§ **Try it**: Restate the entries below exactly, and keep all images out of the answer.

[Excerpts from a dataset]
○ ○ ○ ○ ○ ○ ○

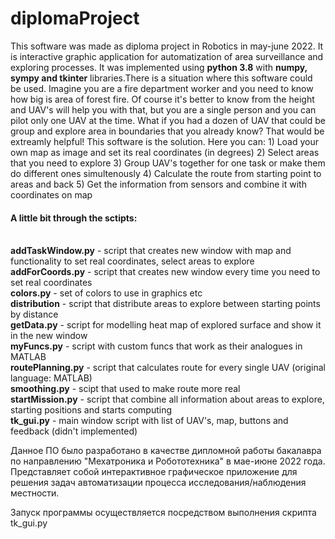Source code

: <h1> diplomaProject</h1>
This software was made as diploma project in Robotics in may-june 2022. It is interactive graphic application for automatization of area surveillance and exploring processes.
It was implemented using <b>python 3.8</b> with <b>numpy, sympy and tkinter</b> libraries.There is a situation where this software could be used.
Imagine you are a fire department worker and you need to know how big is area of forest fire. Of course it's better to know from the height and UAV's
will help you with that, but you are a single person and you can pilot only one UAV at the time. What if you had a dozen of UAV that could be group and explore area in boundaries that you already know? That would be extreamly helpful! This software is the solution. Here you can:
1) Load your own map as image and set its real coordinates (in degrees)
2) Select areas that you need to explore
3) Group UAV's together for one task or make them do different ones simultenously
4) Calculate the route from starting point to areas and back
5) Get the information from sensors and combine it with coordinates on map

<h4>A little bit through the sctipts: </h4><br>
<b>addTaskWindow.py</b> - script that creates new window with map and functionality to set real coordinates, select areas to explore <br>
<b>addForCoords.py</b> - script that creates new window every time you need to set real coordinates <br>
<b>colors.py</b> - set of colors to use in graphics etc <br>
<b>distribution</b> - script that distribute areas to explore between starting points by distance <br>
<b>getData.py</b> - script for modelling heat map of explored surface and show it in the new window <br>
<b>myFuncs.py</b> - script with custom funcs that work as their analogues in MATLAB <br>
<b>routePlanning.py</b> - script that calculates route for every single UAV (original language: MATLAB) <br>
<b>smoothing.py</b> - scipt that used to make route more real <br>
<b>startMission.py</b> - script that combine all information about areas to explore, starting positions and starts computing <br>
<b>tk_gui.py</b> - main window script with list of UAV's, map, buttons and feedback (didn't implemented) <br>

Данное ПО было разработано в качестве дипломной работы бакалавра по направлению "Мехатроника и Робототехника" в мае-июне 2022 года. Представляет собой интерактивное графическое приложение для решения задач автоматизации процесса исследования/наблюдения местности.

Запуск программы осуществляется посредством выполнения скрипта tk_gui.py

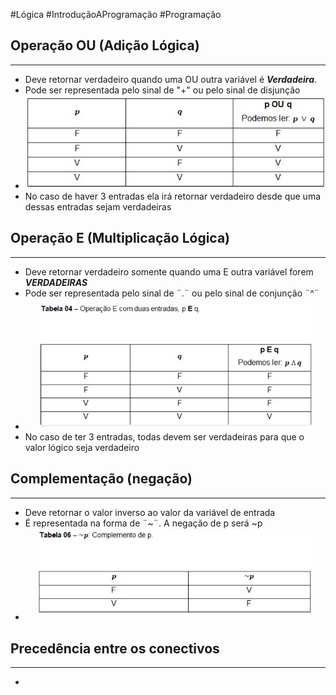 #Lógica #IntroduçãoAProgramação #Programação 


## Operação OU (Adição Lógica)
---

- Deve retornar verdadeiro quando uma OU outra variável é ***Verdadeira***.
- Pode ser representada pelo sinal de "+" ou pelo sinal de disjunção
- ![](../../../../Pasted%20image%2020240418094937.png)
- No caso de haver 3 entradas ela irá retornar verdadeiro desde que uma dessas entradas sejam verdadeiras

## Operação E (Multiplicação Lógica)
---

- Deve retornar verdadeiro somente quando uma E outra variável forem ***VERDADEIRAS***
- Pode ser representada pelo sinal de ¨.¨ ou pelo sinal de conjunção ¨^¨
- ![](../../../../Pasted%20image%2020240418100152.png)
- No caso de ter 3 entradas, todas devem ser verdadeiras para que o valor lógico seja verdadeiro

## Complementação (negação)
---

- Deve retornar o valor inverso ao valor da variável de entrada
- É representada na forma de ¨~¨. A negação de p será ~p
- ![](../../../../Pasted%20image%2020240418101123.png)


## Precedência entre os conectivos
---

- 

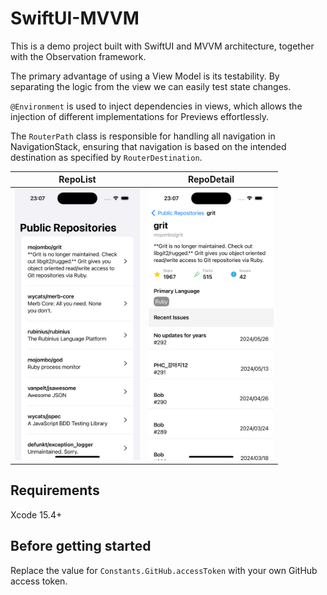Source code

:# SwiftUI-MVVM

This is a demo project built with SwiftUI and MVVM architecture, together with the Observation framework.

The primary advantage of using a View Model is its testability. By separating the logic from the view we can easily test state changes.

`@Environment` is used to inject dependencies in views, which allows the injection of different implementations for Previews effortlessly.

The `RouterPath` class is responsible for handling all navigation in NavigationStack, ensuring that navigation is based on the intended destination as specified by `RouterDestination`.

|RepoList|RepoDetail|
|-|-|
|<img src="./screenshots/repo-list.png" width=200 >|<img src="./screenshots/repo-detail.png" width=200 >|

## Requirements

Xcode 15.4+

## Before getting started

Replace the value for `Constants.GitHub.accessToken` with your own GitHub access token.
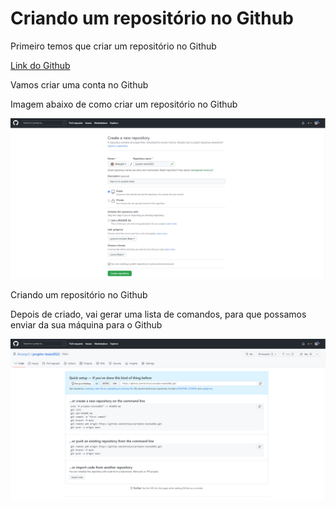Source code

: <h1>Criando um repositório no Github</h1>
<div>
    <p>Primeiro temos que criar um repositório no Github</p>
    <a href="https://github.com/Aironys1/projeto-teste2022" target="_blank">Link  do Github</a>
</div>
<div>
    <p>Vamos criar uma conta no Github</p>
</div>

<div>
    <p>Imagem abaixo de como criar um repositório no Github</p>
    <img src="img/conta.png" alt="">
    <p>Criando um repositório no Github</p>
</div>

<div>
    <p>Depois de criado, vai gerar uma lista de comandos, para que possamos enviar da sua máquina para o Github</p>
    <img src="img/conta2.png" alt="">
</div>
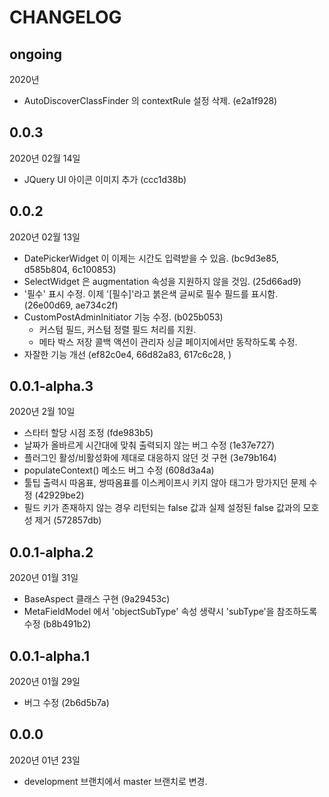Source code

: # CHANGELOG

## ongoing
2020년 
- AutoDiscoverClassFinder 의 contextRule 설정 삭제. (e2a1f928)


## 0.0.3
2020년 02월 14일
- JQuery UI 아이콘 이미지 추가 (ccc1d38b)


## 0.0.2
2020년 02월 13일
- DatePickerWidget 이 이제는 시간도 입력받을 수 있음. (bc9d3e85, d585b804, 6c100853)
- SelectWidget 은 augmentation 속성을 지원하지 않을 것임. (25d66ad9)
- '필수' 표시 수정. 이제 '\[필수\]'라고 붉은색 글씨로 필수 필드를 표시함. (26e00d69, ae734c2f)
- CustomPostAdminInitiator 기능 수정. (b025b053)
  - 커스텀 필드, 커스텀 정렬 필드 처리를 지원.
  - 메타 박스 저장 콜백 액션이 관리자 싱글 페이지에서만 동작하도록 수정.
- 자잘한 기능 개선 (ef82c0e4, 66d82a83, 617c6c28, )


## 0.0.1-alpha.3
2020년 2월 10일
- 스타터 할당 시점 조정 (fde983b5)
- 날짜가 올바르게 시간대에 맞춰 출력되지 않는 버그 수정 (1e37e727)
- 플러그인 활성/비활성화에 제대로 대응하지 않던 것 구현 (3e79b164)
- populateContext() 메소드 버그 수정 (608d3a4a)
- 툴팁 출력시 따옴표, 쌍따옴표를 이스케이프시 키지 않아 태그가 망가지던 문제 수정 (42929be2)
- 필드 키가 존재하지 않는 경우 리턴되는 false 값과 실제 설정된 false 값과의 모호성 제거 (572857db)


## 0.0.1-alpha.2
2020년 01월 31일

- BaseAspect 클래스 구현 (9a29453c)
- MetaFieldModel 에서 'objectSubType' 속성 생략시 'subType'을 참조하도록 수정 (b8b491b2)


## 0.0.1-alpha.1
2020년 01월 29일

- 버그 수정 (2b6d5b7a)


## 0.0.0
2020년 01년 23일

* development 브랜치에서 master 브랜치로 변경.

○ ○ ○ ○ ○ ○ ○

§ **Problem solution**:
Source code

: <h1> diplomaProject</h1>
This software was made as diploma project in Robotics in may-june 2022. It is interactive graphic application for automatization of area surveillance and exploring processes.
It was implemented using <b>python 3.8</b> with <b>numpy, sympy and tkinter</b> libraries.There is a situation where this software could be used.
Imagine you are a fire department worker and you need to know how big is area of forest fire. Of course it's better to know from the height and UAV's
will help you with that, but you are a single person and you can pilot only one UAV at the time. What if you had a dozen of UAV that could be group and explore area in boundaries that you already know? That would be extreamly helpful! This software is the solution. Here you can:
1) Load your own map as image and set its real coordinates (in degrees)
2) Select areas that you need to explore
3) Group UAV's together for one task or make them do different ones simultenously
4) Calculate the route from starting point to areas and back
5) Get the information from sensors and combine it with coordinates on map

<h4>A little bit through the sctipts: </h4><br>
<b>addTaskWindow.py</b> - script that creates new window with map and functionality to set real coordinates, select areas to explore <br>
<b>addForCoords.py</b> - script that creates new window every time you need to set real coordinates <br>
<b>colors.py</b> - set of colors to use in graphics etc <br>
<b>distribution</b> - script that distribute areas to explore between starting points by distance <br>
<b>getData.py</b> - script for modelling heat map of explored surface and show it in the new window <br>
<b>myFuncs.py</b> - script with custom funcs that work as their analogues in MATLAB <br>
<b>routePlanning.py</b> - script that calculates route for every single UAV (original language: MATLAB) <br>
<b>smoothing.py</b> - scipt that used to make route more real <br>
<b>startMission.py</b> - script that combine all information about areas to explore, starting positions and starts computing <br>
<b>tk_gui.py</b> - main window script with list of UAV's, map, buttons and feedback (didn't implemented) <br>

Данное ПО было разработано в качестве дипломной работы бакалавра по направлению "Мехатроника и Робототехника" в мае-июне 2022 года. Представляет собой интерактивное графическое приложение для решения задач автоматизации процесса исследования/наблюдения местности.

Запуск программы осуществляется посредством выполнения скрипта tk_gui.py

 #Lógica #IntroduçãoAProgramação #Programação 


## Operação OU (Adição Lógica)
---

- Deve retornar verdadeiro quando uma OU outra variável é ***Verdadeira***.
- Pode ser representada pelo sinal de "+" ou pelo sinal de disjunção
- ![](../../../../Pasted%20image%2020240418094937.png)
- No caso de haver 3 entradas ela irá retornar verdadeiro desde que uma dessas entradas sejam verdadeiras

## Operação E (Multiplicação Lógica)
---

- Deve retornar verdadeiro somente quando uma E outra variável forem ***VERDADEIRAS***
- Pode ser representada pelo sinal de ¨.¨ ou pelo sinal de conjunção ¨^¨
- ![](../../../../Pasted%20image%2020240418100152.png)
- No caso de ter 3 entradas, todas devem ser verdadeiras para que o valor lógico seja verdadeiro

## Complementação (negação)
---

- Deve retornar o valor inverso ao valor da variável de entrada
- É representada na forma de ¨~¨. A negação de p será ~p
- ![](../../../../Pasted%20image%2020240418101123.png)


## Precedência entre os conectivos
---

- 

Source code

:# SwiftUI-MVVM

This is a demo project built with SwiftUI and MVVM architecture, together with the Observation framework.

The primary advantage of using a View Model is its testability. By separating the logic from the view we can easily test state changes.

`@Environment` is used to inject dependencies in views, which allows the injection of different implementations for Previews effortlessly.

The `RouterPath` class is responsible for handling all navigation in NavigationStack, ensuring that navigation is based on the intended destination as specified by `RouterDestination`.

|RepoList|RepoDetail|
|-|-|
|<img src="./screenshots/repo-list.png" width=200 >|<img src="./screenshots/repo-detail.png" width=200 >|

## Requirements

Xcode 15.4+

## Before getting started

Replace the value for `Constants.GitHub.accessToken` with your own GitHub access token.
Source code

: <h1>Criando um repositório no Github</h1>
<div>
    <p>Primeiro temos que criar um repositório no Github</p>
    <a href="https://github.com/Aironys1/projeto-teste2022" target="_blank">Link  do Github</a>
</div>
<div>
    <p>Vamos criar uma conta no Github</p>
</div>

<div>
    <p>Imagem abaixo de como criar um repositório no Github</p>
    <img src="img/conta.png" alt="">
    <p>Criando um repositório no Github</p>
</div>

<div>
    <p>Depois de criado, vai gerar uma lista de comandos, para que possamos enviar da sua máquina para o Github</p>
    <img src="img/conta2.png" alt="">
</div>
Source code

: # CHANGELOG

## ongoing
2020년 
- AutoDiscoverClassFinder 의 contextRule 설정 삭제. (e2a1f928)


## 0.0.3
2020년 02월 14일
- JQuery UI 아이콘 이미지 추가 (ccc1d38b)


## 0.0.2
2020년 02월 13일
- DatePickerWidget 이 이제는 시간도 입력받을 수 있음. (bc9d3e85, d585b804, 6c100853)
- SelectWidget 은 augmentation 속성을 지원하지 않을 것임. (25d66ad9)
- '필수' 표시 수정. 이제 '\[필수\]'라고 붉은색 글씨로 필수 필드를 표시함. (26e00d69, ae734c2f)
- CustomPostAdminInitiator 기능 수정. (b025b053)
  - 커스텀 필드, 커스텀 정렬 필드 처리를 지원.
  - 메타 박스 저장 콜백 액션이 관리자 싱글 페이지에서만 동작하도록 수정.
- 자잘한 기능 개선 (ef82c0e4, 66d82a83, 617c6c28, )


## 0.0.1-alpha.3
2020년 2월 10일
- 스타터 할당 시점 조정 (fde983b5)
- 날짜가 올바르게 시간대에 맞춰 출력되지 않는 버그 수정 (1e37e727)
- 플러그인 활성/비활성화에 제대로 대응하지 않던 것 구현 (3e79b164)
- populateContext() 메소드 버그 수정 (608d3a4a)
- 툴팁 출력시 따옴표, 쌍따옴표를 이스케이프시 키지 않아 태그가 망가지던 문제 수정 (42929be2)
- 필드 키가 존재하지 않는 경우 리턴되는 false 값과 실제 설정된 false 값과의 모호성 제거 (572857db)


## 0.0.1-alpha.2
2020년 01월 31일

- BaseAspect 클래스 구현 (9a29453c)
- MetaFieldModel 에서 'objectSubType' 속성 생략시 'subType'을 참조하도록 수정 (b8b491b2)


## 0.0.1-alpha.1
2020년 01월 29일

- 버그 수정 (2b6d5b7a)


## 0.0.0
2020년 01년 23일

* development 브랜치에서 master 브랜치로 변경.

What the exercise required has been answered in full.